--- EXERCISE MATERIALS Enclosed Below ---
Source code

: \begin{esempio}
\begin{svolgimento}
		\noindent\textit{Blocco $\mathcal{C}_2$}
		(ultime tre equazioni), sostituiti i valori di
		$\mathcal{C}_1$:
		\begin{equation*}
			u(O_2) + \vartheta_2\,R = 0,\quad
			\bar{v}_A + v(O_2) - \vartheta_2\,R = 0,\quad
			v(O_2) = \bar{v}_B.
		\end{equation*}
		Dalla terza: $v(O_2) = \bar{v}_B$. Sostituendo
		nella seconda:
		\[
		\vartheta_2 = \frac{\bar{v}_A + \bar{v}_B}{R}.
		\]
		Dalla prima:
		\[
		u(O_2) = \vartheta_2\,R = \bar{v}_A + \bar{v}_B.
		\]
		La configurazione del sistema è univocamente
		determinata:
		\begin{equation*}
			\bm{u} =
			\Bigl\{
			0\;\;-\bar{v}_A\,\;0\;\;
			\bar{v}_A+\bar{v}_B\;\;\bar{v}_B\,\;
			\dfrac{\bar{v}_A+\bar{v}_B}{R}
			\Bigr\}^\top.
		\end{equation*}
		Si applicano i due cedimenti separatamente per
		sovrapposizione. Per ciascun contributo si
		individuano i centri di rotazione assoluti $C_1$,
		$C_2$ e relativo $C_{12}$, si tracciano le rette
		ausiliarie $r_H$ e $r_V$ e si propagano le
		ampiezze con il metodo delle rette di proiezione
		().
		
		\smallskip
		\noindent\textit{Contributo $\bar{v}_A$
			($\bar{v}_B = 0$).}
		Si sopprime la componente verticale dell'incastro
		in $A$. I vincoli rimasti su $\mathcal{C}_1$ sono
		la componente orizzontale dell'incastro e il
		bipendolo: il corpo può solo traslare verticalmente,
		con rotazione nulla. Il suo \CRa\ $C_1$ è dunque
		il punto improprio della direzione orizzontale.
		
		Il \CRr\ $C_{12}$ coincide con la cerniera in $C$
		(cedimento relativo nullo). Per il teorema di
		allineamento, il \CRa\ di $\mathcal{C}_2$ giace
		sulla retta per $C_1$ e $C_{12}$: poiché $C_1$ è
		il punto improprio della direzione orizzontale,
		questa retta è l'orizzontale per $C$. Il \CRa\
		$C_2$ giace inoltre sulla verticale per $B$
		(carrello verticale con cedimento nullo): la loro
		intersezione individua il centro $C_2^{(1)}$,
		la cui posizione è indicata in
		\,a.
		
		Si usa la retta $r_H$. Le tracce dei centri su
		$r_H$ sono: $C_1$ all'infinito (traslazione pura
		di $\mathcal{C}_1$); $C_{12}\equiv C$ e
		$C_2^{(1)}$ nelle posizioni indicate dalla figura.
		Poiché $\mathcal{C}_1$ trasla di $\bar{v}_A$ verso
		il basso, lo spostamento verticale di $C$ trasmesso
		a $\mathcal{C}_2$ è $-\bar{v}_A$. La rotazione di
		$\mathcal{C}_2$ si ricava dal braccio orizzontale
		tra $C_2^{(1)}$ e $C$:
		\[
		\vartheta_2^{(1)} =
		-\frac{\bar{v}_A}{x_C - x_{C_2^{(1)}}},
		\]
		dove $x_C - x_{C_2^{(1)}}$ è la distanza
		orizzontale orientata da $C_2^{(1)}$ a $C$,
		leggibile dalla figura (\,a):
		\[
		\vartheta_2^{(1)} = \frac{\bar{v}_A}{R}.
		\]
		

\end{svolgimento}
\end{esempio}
--- End of Enclosed EXERCISE MATERIALS ---
--- EXERCISE MATERIALS Enclosed Below ---
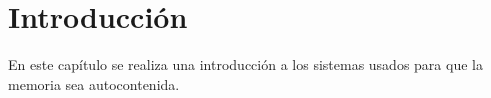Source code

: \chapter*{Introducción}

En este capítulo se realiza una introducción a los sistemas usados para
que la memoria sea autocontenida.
--- End of Enclosed EXERCISE MATERIALS ---
- [WORK ITEM]:
Work out how many lines in the listing contain "svolgimento", then write down that number and nothing else.

- [RESPONSE]:
2